Bir insanı “dindar” ya da “dinsiz” olarak ayırmak hiç kimsenin haddine değildir… Bu, sadece Allah’ın bilebileceği bir işe karışmak, Allah’a mahsus olana müdahale etmek ve kuluyla O’nun arasına girmektir… Yani bezirganlarla aynı tuzağa düşmektir… Dikkat etmek lazım !

Çünkü ! Bir insanın, gizli ya da açık bir dine tabi olmak kadar gizli ya da açık o dini terk etme seçeneği de vardır… Bu sebeple, bırakın kafadan sıkma not vermeyi, kendi dillerinden ikrar etseler bile o insanları “falanca çok dindar” ya da “filanca kafir” diye kayıtlamak çok tehlikelidir. Zira o kayıt o an için geçerlidir ve yarın ne olacağı bilinmezdir… İnsanları bilinmezleriyle yaftalamak ciddi mesuliyettir… Hayatlarının sonuna kadar her anlarını takip etmek gerekir ki bu mümkün değildir… Bu sadece Allah’a mahsustur, çünkü ömrün son demine kadar kalplerde ne olduğunu bilen sadece Allah’tır !

İnsanın olmadığı gibi partinin, örgütün, derneğin, vakfın, bankanın, kurumun, cemiyetin, cemaatin, dini hiç olmaz…

Allah’ın dini olur !

Aksini söyleyenlerin peşinden gitmeyi “dindarlık” hatta “dinin emri” gibi saymak en hafif tabirle… Riyakarlıktır ! Allah yardımcıları olsun…

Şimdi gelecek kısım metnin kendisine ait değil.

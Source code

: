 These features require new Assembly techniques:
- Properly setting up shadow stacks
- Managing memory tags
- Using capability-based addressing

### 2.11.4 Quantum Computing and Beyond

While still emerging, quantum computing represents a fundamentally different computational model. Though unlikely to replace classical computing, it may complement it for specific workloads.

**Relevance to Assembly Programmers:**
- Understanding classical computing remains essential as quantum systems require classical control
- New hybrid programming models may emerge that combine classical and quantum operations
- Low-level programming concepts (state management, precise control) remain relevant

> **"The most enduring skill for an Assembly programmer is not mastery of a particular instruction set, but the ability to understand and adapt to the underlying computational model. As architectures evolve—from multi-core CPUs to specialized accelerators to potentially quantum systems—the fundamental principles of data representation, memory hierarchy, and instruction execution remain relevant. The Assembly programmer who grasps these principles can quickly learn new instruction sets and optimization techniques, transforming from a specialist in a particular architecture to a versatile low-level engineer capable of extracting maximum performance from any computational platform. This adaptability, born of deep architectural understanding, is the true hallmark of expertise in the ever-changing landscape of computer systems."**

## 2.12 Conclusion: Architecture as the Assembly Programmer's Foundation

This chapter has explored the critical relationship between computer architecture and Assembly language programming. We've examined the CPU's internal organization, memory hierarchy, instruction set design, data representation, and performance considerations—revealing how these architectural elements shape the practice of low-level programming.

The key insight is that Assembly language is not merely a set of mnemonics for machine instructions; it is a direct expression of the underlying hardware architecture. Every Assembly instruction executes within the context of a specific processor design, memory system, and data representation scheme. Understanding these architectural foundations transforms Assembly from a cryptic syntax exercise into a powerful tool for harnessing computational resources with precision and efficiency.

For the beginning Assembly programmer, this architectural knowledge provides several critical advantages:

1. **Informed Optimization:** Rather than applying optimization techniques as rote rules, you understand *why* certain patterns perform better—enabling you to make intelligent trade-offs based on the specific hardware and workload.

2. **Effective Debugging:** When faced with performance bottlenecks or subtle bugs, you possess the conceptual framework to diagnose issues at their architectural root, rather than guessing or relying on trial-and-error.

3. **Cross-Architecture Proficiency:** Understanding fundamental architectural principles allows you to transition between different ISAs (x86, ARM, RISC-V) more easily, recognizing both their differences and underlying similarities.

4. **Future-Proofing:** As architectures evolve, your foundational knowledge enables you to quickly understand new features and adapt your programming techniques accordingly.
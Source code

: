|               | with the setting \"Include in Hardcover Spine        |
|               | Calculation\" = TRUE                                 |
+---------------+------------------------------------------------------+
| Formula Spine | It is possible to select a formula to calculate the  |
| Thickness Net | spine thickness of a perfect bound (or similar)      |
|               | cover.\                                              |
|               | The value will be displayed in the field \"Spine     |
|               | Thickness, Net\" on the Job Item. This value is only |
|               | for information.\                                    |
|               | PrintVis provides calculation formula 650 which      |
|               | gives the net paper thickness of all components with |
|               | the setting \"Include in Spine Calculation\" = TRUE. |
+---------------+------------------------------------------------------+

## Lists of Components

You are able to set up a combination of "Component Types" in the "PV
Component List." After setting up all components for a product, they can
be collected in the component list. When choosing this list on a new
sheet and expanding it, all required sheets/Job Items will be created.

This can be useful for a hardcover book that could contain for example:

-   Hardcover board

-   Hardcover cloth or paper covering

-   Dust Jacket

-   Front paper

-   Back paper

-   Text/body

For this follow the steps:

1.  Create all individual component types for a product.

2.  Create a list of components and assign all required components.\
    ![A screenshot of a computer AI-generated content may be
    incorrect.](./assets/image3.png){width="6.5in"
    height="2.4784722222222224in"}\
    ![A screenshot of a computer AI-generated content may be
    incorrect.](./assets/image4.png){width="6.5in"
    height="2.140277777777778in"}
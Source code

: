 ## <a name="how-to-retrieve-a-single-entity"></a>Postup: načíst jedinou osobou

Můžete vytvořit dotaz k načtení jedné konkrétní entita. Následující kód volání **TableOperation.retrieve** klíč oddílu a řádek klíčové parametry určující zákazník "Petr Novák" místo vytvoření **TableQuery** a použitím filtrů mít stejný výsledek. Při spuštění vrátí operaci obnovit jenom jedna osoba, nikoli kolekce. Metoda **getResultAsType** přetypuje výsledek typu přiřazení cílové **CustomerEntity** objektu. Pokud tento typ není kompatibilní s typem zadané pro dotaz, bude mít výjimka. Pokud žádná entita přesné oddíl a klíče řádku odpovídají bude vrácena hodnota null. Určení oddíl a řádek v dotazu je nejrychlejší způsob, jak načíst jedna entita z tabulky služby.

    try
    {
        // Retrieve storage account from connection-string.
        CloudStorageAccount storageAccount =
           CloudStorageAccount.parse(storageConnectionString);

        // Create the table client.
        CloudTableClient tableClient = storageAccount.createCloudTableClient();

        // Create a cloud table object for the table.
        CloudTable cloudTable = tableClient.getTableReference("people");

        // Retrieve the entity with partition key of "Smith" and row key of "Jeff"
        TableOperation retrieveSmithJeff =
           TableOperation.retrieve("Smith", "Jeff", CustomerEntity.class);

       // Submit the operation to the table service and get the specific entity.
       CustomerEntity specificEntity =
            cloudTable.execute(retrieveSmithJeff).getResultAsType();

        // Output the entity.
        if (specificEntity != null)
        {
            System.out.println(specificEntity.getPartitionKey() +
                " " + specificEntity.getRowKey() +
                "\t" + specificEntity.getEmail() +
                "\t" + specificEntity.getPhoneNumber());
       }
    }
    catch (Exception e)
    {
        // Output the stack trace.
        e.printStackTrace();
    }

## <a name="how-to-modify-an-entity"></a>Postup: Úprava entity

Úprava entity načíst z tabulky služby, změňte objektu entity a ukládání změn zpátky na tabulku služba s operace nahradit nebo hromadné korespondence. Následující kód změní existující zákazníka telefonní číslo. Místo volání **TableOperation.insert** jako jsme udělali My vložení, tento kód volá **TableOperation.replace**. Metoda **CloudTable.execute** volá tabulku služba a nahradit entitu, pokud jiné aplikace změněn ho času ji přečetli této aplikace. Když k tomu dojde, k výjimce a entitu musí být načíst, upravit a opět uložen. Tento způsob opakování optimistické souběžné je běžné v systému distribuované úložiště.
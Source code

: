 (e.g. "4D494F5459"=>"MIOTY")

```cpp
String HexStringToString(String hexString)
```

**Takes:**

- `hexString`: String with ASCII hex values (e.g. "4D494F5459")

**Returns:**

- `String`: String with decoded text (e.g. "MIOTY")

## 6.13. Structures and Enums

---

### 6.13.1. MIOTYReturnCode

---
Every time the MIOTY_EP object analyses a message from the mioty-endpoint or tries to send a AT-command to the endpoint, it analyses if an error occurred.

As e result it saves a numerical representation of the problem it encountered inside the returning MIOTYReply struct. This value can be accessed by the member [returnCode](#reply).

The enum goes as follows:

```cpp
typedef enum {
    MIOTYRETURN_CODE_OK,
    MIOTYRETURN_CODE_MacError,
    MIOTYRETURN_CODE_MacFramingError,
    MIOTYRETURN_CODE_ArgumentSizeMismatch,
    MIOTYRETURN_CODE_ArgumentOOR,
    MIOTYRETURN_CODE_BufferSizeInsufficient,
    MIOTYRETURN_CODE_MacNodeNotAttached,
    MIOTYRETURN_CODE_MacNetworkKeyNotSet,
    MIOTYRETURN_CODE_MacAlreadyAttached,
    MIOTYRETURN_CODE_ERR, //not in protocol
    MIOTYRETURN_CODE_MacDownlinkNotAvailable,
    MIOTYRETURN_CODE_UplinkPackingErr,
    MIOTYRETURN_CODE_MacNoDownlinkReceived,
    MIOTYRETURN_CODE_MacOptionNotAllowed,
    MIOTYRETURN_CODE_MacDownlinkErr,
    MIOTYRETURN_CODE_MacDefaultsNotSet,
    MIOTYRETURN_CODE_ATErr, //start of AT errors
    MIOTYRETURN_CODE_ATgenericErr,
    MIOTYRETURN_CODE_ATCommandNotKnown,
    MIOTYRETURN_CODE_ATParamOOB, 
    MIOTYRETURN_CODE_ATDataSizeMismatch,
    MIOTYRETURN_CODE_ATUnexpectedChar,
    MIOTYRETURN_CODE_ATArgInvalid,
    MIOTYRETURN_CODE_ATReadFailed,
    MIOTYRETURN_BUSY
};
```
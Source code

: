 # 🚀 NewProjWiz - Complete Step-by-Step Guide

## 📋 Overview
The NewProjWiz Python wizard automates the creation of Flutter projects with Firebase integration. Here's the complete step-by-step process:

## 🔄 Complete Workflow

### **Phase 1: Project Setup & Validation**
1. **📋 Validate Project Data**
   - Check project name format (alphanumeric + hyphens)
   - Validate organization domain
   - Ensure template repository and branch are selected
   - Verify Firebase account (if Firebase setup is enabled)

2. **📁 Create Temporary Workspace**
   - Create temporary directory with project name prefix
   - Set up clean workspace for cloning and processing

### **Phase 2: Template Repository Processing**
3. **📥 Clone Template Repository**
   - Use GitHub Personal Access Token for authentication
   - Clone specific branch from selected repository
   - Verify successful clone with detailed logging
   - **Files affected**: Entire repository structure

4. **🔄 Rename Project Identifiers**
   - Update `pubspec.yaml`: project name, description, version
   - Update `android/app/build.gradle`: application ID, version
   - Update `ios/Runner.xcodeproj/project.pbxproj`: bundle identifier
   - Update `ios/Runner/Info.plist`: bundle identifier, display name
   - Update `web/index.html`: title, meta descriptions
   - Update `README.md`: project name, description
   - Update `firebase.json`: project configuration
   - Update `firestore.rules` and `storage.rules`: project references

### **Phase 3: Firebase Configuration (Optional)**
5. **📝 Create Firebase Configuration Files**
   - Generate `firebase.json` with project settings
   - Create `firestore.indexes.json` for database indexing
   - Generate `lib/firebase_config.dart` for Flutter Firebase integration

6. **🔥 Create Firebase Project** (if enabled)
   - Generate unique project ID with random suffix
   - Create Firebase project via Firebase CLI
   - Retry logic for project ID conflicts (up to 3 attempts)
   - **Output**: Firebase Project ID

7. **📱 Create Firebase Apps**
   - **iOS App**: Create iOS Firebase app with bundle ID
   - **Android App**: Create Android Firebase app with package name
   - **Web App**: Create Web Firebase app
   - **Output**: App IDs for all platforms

Laiklik zaten bu soytarıların şeytani tuzaklarına düşmeyi engellemek için vardır ! Allahsızlık değil, bizzat “sadece bana kulluk edin” diyen Allah’ın emridir !

Bu sebeple ben kendime hep dinsiz parti, dinsiz banka, dinsiz dernek falan seçerim…

Hiç kimsenin değil, sadece Allah’ın dinine tabi olduğum için !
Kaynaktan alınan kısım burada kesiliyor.